# New Steel Blue Dragon



## hmboyz (Jun 1, 2011)

Hello guys! I just got a new betta from Thailand earlier today. He might be a new breed of color. They call him SNOW STEEL BLUE DRAGON. He has white lip and white ears with a steel blue body. pretty ain't he? :-D hmmm... what should I name him????

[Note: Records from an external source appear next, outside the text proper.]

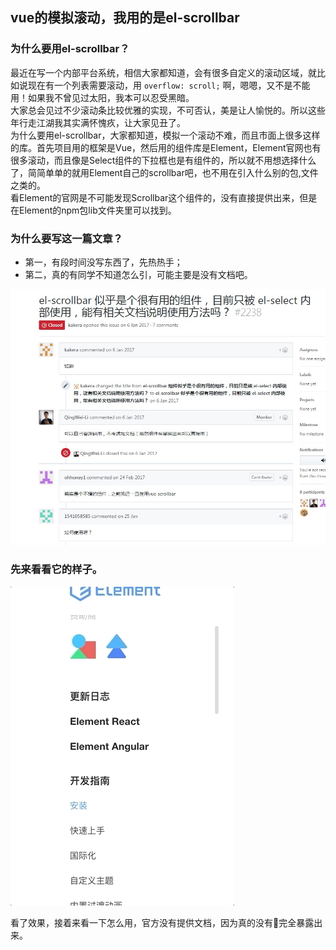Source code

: ## vue的模拟滚动，我用的是el-scrollbar

### 为什么要用el-scrollbar？

最近在写一个内部平台系统，相信大家都知道，会有很多自定义的滚动区域，就比如说现在有一个列表需要滚动，用 `overflow: scroll;` 啊，嗯嗯，又不是不能用！如果我不曾见过太阳，我本可以忍受黑暗。
<br />
大家总会见过不少滚动条比较优雅的实现，不可否认，美是让人愉悦的。所以这些年行走江湖我其实满怀愧疚，让大家见丑了。
<br />
为什么要用el-scrollbar，大家都知道，模拟一个滚动不难，而且市面上很多这样的库。首先项目用的框架是Vue，然后用的组件库是Element，Element官网也有很多滚动，而且像是Select组件的下拉框也是有组件的，所以就不用想选择什么了，简简单单的就用Element自己的scrollbar吧，也不用在引入什么别的包,文件之类的。
<br />
看Element的官网是不可能发现Scrollbar这个组件的，没有直接提供出来，但是在Element的npm包lib文件夹里可以找到。

### 为什么要写这一篇文章？

* 第一，有段时间没写东西了，先热热手；
* 第二，真的有同学不知道怎么引，可能主要是没有文档吧。

![el-github](./images/el-github.jpg)

### 先来看看它的样子。

![](./images/el-scrollbar.gif)

看了效果，接着来看一下怎么用，官方没有提供文档，因为真的没有完全暴露出来。



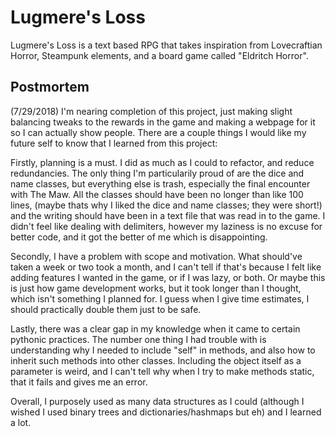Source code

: # Lugmere's Loss
Lugmere's Loss is a text based RPG that takes inspiration from Lovecraftian Horror, Steampunk elements, and a board game called "Eldritch Horror".

## Postmortem

(7/29/2018) I'm nearing completion of this project, just making slight balancing tweaks to the rewards in the game and making a webpage for it so I can actually show people. There are a couple things I would like my future self to know that I learned from this project:

Firstly, planning is a must. I did as much as I could to refactor, and reduce redundancies. The only thing I'm particularily proud of are the dice and name classes, but everything else is trash, especially the final encounter with The Maw. All the classes should have been no longer than like 100 lines, (maybe thats why I liked the dice and name classes; they were short!) and the writing should have been in a text file that was read in to the game. I didn't feel like dealing with delimiters, however my laziness is no excuse for better code, and it got the better of me which is disappointing.

Secondly, I have a problem with scope and motivation. What should've taken a week or two took a month, and I can't tell if that's because I felt like adding features I wanted in the game, or if I was lazy, or both. Or maybe this is just how game development works, but it took longer than I thought, which isn't something I planned for. I guess when I give time estimates, I should practically double them just to be safe.

Lastly, there was a clear gap in my knowledge when it came to certain pythonic practices. The number one thing I had trouble with is understanding why I needed to include "self" in methods, and also how to inherit such methods into other classes. Including the object itself as a parameter is weird, and I can't tell why when I try to make methods static, that it fails and gives me an error.

Overall, I purposely used as many data structures as I could (although I wished I used binary trees and dictionaries/hashmaps but eh) and I learned a lot. 
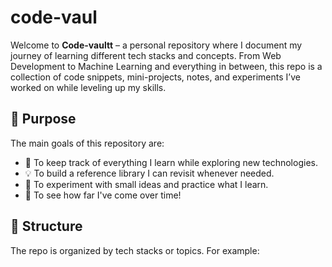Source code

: # code-vaul

Welcome to **Code-vaultt** – a personal repository where I document my journey of learning different tech stacks and concepts. From Web Development to Machine Learning and everything in between, this repo is a collection of code snippets, mini-projects, notes, and experiments I’ve worked on while leveling up my skills.

## 🚀 Purpose

The main goals of this repository are:
- 📘 To keep track of everything I learn while exploring new technologies.
- 💡 To build a reference library I can revisit whenever needed.
- 🧪 To experiment with small ideas and practice what I learn.
- 🌱 To see how far I've come over time!

## 📂 Structure

The repo is organized by tech stacks or topics. For example:
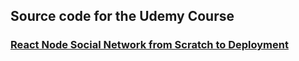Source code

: ## Source code for the Udemy Course

### [React Node Social Network from Scratch to Deployment ](https://www.udemy.com/node-react/?couponCode=NODEREACT)
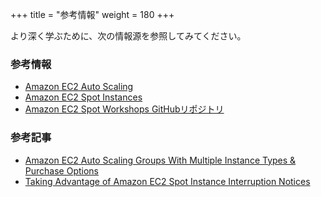 +++
title = "参考情報"
weight = 180
+++

より深く学ぶために、次の情報源を参照してみてください。

### 参考情報

* [Amazon EC2 Auto Scaling](https://aws.amazon.com/ec2/autoscaling/)
* [Amazon EC2 Spot Instances](https://aws.amazon.com/ec2/spot/)
* [Amazon EC2 Spot Workshops GitHubリポジトリ](https://github.com/awslabs/ec2-spot-workshops/)

### 参考記事
* [Amazon EC2 Auto Scaling Groups With Multiple Instance Types & Purchase Options](https://aws.amazon.com/blogs/aws/new-ec2-auto-scaling-groups-with-multiple-instance-types-purchase-options/)
* [Taking Advantage of Amazon EC2 Spot Instance Interruption Notices](https://aws.amazon.com/blogs/compute/taking-advantage-of-amazon-ec2-spot-instance-interruption-notices/)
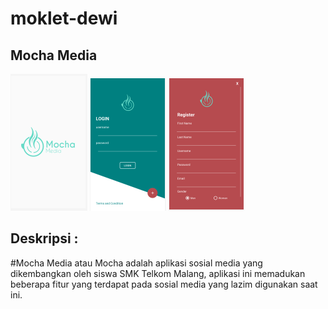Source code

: # moklet-dewi
## Mocha Media
![splashscreen](https://github.com/SMKCoding2019/moklet-dewi/blob/master/Moca/splashscreen.PNG?raw=true)
![login](https://github.com/SMKCoding2019/moklet-dewi/blob/master/Moca/Login.PNG?raw=true)
![register](https://github.com/SMKCoding2019/moklet-dewi/blob/master/Moca/register.PNG?raw=true)
## Deskripsi :
#Mocha Media atau Mocha adalah aplikasi sosial media yang dikembangkan oleh siswa SMK Telkom Malang,
aplikasi ini memadukan beberapa fitur yang terdapat pada sosial media yang lazim digunakan saat ini.
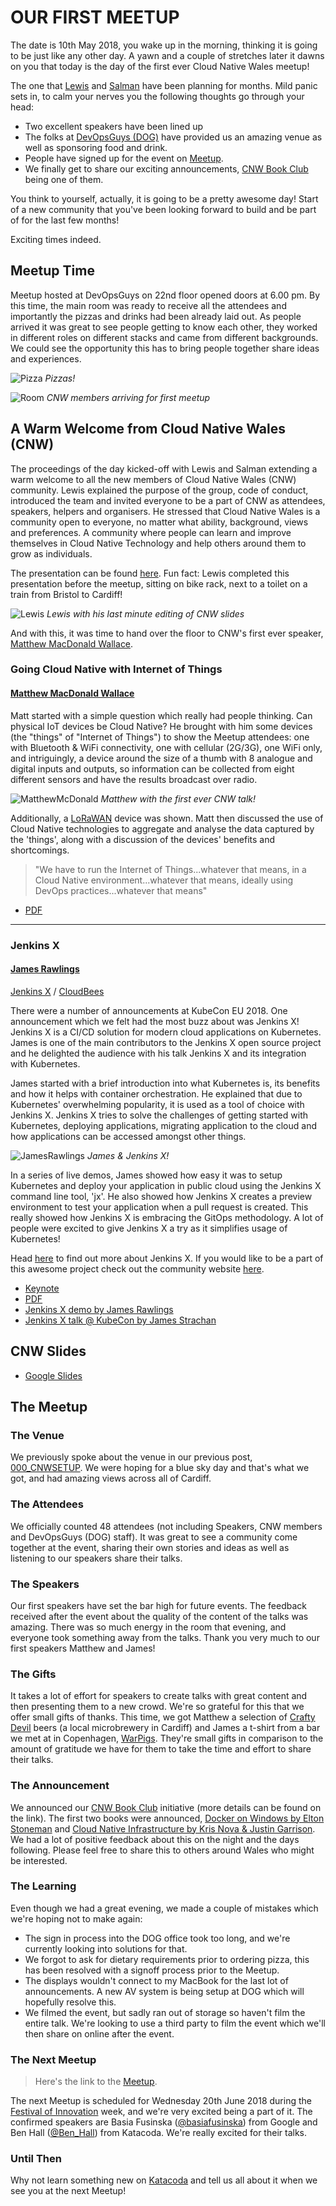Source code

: # OUR FIRST MEETUP

The date is 10th May 2018, you wake up in the morning, thinking it is going to be just like any other day. A yawn and a couple of stretches later it dawns on you that today is the day of the first ever Cloud Native Wales meetup!

The one that [Lewis](https://twitter.com/denhamparry) and [Salman](https://twitter.com/soulmaniqbal) have been planning for months. Mild panic sets in, to calm your nerves you the following thoughts go through your head:

- Two excellent speakers have been lined up
- The folks at [DevOpsGuys (DOG)](https://www.devopsguys.com) have provided us an amazing venue as well as sponsoring food and drink.
- People have signed up for the event on [Meetup](https://www.meetup.com/Cloud-Native-Wales/events/lxwbppyxhbnb/).
- We finally get to share our exciting announcements, [CNW Book Club](https://blog.cloudnativewales.io/bookclub/) being one of them.

You think to yourself, actually, it is going to be a pretty awesome day! Start of a new community that you've been looking forward to build and be part of for the last few months!

Exciting times indeed.

## Meetup Time

Meetup hosted at DevOpsGuys on 22nd floor opened doors at 6.00 pm. By this time, the main room was ready to receive all the attendees and importantly the pizzas and drinks had been already laid out. As people arrived it was great to see people getting to know each other, they worked in different roles on different stacks and came from different backgrounds. We could see the opportunity this has to bring people together share ideas and experiences.

![Pizza](/content/images/2018/05/001_FIRSTMEETUP_PIZZA.jpg)
*Pizzas!*


![Room](/content/images/2018/05/001_FIRSTMEETUP_PEOPLEFILLINGIN.jpg)
*CNW members arriving for first meetup*

## A Warm Welcome from Cloud Native Wales (CNW)

The proceedings of the day kicked-off with Lewis and Salman extending a warm welcome to all the new members of Cloud Native Wales (CNW) community. Lewis explained the purpose of the group, code of conduct, introduced the team and invited everyone to be a part of CNW as attendees, speakers, helpers and organisers. He stressed that Cloud Native Wales is a community open to everyone, no matter what ability, background, views and preferences. A community where people can learn and improve themselves in Cloud Native Technology and help others around them to grow as individuals.

The presentation can be found [here](https://docs.google.com/presentation/u/1/d/1xTFHjCyecWQ5QespLGLFNvidirN7YkbL3-A49o4gIck/edit?usp=sharing). Fun fact: Lewis completed this presentation before the meetup, sitting on bike rack, next to a toilet on a train from Bristol to Cardiff!

![Lewis](/content/images/2018/05/001_FIRSTMEETUP_TRAIN.jpeg)
*Lewis with his last minute editing of CNW slides*

And with this, it was time to hand over the floor to CNW's first ever speaker, [Matthew MacDonald Wallace](https://twitter.com/mbconsultinguk).

### Going Cloud Native with Internet of Things

#### [Matthew MacDonald Wallace](https://twitter.com/mbconsultinguk)

Matt started with a simple question which really had people thinking. Can physical IoT devices be Cloud Native? He brought with him some devices (the "things" of "Internet of Things") to show the Meetup attendees: one with Bluetooth & WiFi connectivity, one with cellular (2G/3G), one WiFi only, and intriguingly, a device around the size of a thumb with 8 analogue and digital inputs and outputs, so information can be collected from eight different sensors and have the results broadcast over radio.

![MatthewMcDonald](/content/images/2018/05/001_MATTHEWMACDONALDWALLACE.jpg)
*Matthew with the first ever CNW talk!*

Additionally, a [LoRaWAN](https://www.thethingsnetwork.org/docs/lorawan/) device was shown. Matt then discussed the use of Cloud Native technologies to aggregate and analyse the data captured by the 'things', along with a discussion of the devices' benefits and shortcomings.

> "We have to run the Internet of Things...whatever that means, in a Cloud Native environment...whatever that means, ideally using DevOps practices...whatever that means"

- [PDF](https://www.dropbox.com/s/uons3fdfeq6pr4q/1.pdf?dl=0)

---

### Jenkins X

#### [James Rawlings](https://twitter.com/jdrawlings)

[Jenkins X](https://twitter.com/jenkinsxio) / [CloudBees](https://twitter.com/CloudBees)

There were a number of announcements at KubeCon EU 2018. One announcement which we felt had the most buzz about was Jenkins X! Jenkins X is a CI/CD solution for modern cloud applications on Kubernetes. James is one of the main contributors to the Jenkins X open source project and he delighted the audience with his talk Jenkins X and its integration with Kubernetes.

James started with a brief introduction into what Kubernetes is, its benefits and how it helps with container orchestration. He explained that due to Kubernetes' overwhelming popularity, it is used as a tool of choice with Jenkins X. Jenkins X tries to solve the challenges of getting started with Kubernetes, deploying applications, migrating application to the cloud and how applications can be accessed amongst other things.

![JamesRawlings](/content/images/2018/05/001_FIRSTMEETUP_JAMES.jpeg)
*James & Jenkins X!*

In a series of live demos, James showed how easy it was to setup Kubernetes and deploy your application in public cloud using the Jenkins X command line tool, 'jx'. He also showed how Jenkins X creates a preview environment to test your application when a pull request is created. This really showed how Jenkins X is embracing the GitOps methodology. A lot of people were excited to give Jenkins X a try as it simplifies usage of Kubernetes!

Head [here](https://jenkins-x.io/) to find out more about Jenkins X. If you would like to be a part of this awesome project check out the community website [here](https://jenkins-x.io/community/).

- [Keynote](https://www.dropbox.com/s/4wwumc9s8qevk8a/2.key?dl=0)
- [PDF](https://www.dropbox.com/s/2l3yudybl8dx4j7/2.pdf?dl=0)
- [Jenkins X demo by James Rawlings](https://youtu.be/ZIK0BSimOBM)
- [Jenkins X talk @ KubeCon by James Strachan](https://www.youtube.com/watch?v=uHe7R_iZSLU)

## CNW Slides

- [Google Slides](https://docs.google.com/presentation/d/1xTFHjCyecWQ5QespLGLFNvidirN7YkbL3-A49o4gIck/edit?usp=sharing)

## The Meetup

### The Venue

We previously spoke about the venue in our previous post, [000_CNWSETUP](https://blog.cloudnativewales.io/000_cnwsetup/). We were hoping for a blue sky day and that's what we got, and had amazing views across all of Cardiff.

### The Attendees

We officially counted 48 attendees (not including Speakers, CNW members and DevOpsGuys (DOG) staff).  It was great to see a community come together at the event, sharing their own stories and ideas as well as listening to our speakers share their talks.

### The Speakers

Our first speakers have set the bar high for future events.  The feedback received after the event about the quality of the content of the talks was amazing.  There was so much energy in the room that evening, and everyone took something away from the talks. Thank you very much to our first speakers Matthew and James!

### The Gifts

It takes a lot of effort for speakers to create talks with great content and then presenting them to a new crowd.  We're so grateful for this that we offer small gifts of thanks.  This time, we got Matthew a selection of [Crafty Devil](https://twitter.com/craftydevilbrew) beers (a local microbrewery in Cardiff) and James a t-shirt from a bar we met at in Copenhagen, [WarPigs](https://twitter.com/WarPigs_Brewpub).  They're small gifts in comparison to the amount of gratitude we have for them to take the time and effort to share their talks.

### The Announcement

We announced our [CNW Book Club](https://blog.cloudnativewales.io/bookclub/) initiative (more details can be found on the link).  The first two books were announced, [Docker on Windows by Elton Stoneman](https://blog.cloudnativewales.io/dockeronwindows/) and [Cloud Native Infrastructure by Kris Nova & Justin Garrison](https://blog.cloudnativewales.io/cloudnativeinfrastructure/).  We had a lot of positive feedback about this on the night and the days following.  Please feel free to share this to others around Wales who might be interested.

### The Learning

Even though we had a great evening, we made a couple of mistakes which we're hoping not to make again:

- The sign in process into the DOG office took too long, and we're currently looking into solutions for that.
- We forgot to ask for dietary requirements prior to ordering pizza, this has been resolved with a signoff process prior to the Meetup.
- The displays wouldn't connect to my MacBook for the last lot of announcements.  A new AV system is being setup at DOG which will hopefully resolve this.
- We filmed the event, but sadly ran out of storage so haven't film the entire talk.  We're looking to use a third party to film the event which we'll then share on online after the event.

### The Next Meetup

> Here's the link to the [Meetup](https://www.meetup.com/Cloud-Native-Wales/events/lxwbppyxjbsb/).

The next Meetup is scheduled for Wednesday 20th June 2018 during the [Festival of Innovation](https://twitter.com/WFoInnovation) week, and we're very excited being a part of it.  The confirmed speakers are Basia Fusinska ([@basiafusinska](https://twitter.com/basiafusinska)) from Google and Ben Hall ([@Ben_Hall](https://twitter.com/Ben_Hall)) from Katacoda.  We're really excited for their talks.

### Until Then

Why not learn something new on [Katacoda](https://katacoda.com/learn) and tell us all about it when we see you at the next Meetup!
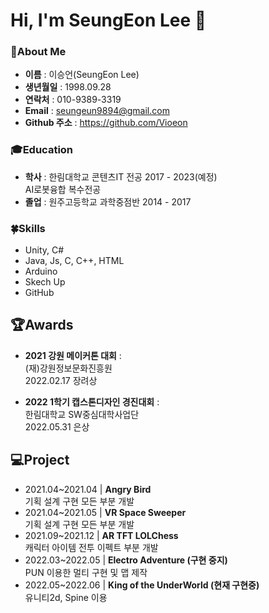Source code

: <!--
**Vioeon/Vioeon** is a ✨ _special_ ✨ repository because its `README.md` (this file) appears on your GitHub profile.

Here are some ideas to get you started:

- 🔭 I’m currently working on ...
- 🌱 I’m currently learning ...
- 👯 I’m looking to collaborate on ...
- 🤔 I’m looking for help with ...
- 💬 Ask me about ...
- 📫 How to reach me: ...
- 😄 Pronouns: ...
- ⚡ Fun fact: ...
-->

<h1 align="left"> Hi, I'm SeungEon Lee 👋 </h1>

### :raised_hands:About Me
- **이름** : 이승언(SeungEon Lee) <br>
- **생년월일** : 1998.09.28 <br>
- **연락처** : 010-9389-3319
- **Email** : seungeun9894@gmail.com
- **Github 주소** : https://github.com/Vioeon

### :mortar_board:Education
- **학사** : 한림대학교 콘텐츠IT 전공  2017 - 2023(예정) <br>
             AI로봇융합 복수전공 <br>
- **졸업** : 원주고등학교 과학중점반   2014 - 2017 <br>

### :four_leaf_clover:Skills
- Unity, C#
- Java, Js, C, C++, HTML
- Arduino
- Skech Up
- GitHub

## :trophy:Awards
- **2021 강원 메이커톤 대회** :  <br>
  (재)강원정보문화진흥원 <br>
  2022.02.17 장려상 <br>

- **2022 1학기 캡스톤디자인 경진대회** :  <br>
  한림대학교 SW중심대학사업단 <br>
  2022.05.31 은상 <br>

## :computer:Project
- 2021.04~2021.04 | **Angry Bird** <br>
  기획 설계 구현 모든 부분 개발
- 2021.04~2021.05 | **VR Space Sweeper** <br>
  기획 설계 구현 모든 부분 개발
- 2021.09~2021.12 | **AR TFT LOLChess** <br>
  캐릭터 아이템 전투 이펙트 부분 개발
- 2022.03~2022.05 | **Electro Adventure (구현 중지)** <br>
  PUN 이용한 멀티 구현 및 맵 제작
- 2022.05~2022.06 | **King of the UnderWorld (현재 구현중)** <br>
  유니티2d, Spine 이용
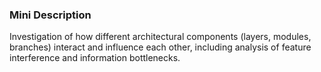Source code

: ### Mini Description

Investigation of how different architectural components (layers, modules, branches) interact and influence each other, including analysis of feature interference and information bottlenecks.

I think this new guy is my Favorite! :lol:


----------



## jmtriro01 (Jun 22, 2010)

No offense, but i dont think he's not a steel blue dragon. more like a metallic steel blue. his dragon scaling is not so obvious on those pics. 
a blue dragon should look more like this, but this pic is photoshoppedhttp://imageshack.us/photo/my-images/29/bluedragonphotoshop.jpg/

bluedragonphotoshop by jmtriro01, on Flickr

but still, he's really gorgeous!


----------



## Indyfishy (May 31, 2010)

I think he is a dragon, his dragon scaling just isn't very thick. He's very pretty either way, i love his white lips!!!


----------



## hmboyz (Jun 1, 2011)

:[email protected]: he is a snow steel blue dragon bud. lol I messed up the title and forgot to put the word "snow" before the steel.


----------



## Jessabell (Aug 16, 2010)

Norath came to mind


----------



## Sweeda88 (Dec 6, 2010)

Name him Squirtle. xD He's gorgeous.


----------



## mernincrazy8525 (Feb 28, 2011)

i would name him Dew or Crest.


----------



## puppyrjjkm (Aug 2, 2009)

He's very pretty! What kind of substrate do you use in that tank?


----------



## hmboyz (Jun 1, 2011)

Crest sounds good just like the toothpaste. Lol

@puppyrjjkm: it would be a black sand from petco.


----------



## Gizmothefreaky (Apr 10, 2011)

http://www.aquabid.com/cgi-bin/auction/auction.cgi?fwbettashm&1314990556

LOL! I found his twin on aquabid! XD


----------



## hmboyz (Jun 1, 2011)

^lol got it from the same seller.


----------



## iloveengl (Sep 1, 2011)

ooooooooo He's beautiful! I want to kiss his little white lips. :lol:


----------



## hmboyz (Jun 1, 2011)

^I feel you.. lol


----------



## sjbettas (Aug 31, 2011)

jmtriro01 said:


> No offense, but i dont think he's not a steel blue dragon. more like a metallic steel blue. his dragon scaling is not so obvious on those pics.
> a blue dragon should look more like this, but this pic is photoshoppedhttp://imageshack.us/photo/my-images/29/bluedragonphotoshop.jpg/
> 
> bluedragonphotoshop by jmtriro01, on Flickr
> ...


i would do anything for a fish like this lol


----------



## Rocketscissors (Aug 27, 2011)

Very pretty. love the perfect lips, maybe he can teach me how to apply lipstick? Lol.


----------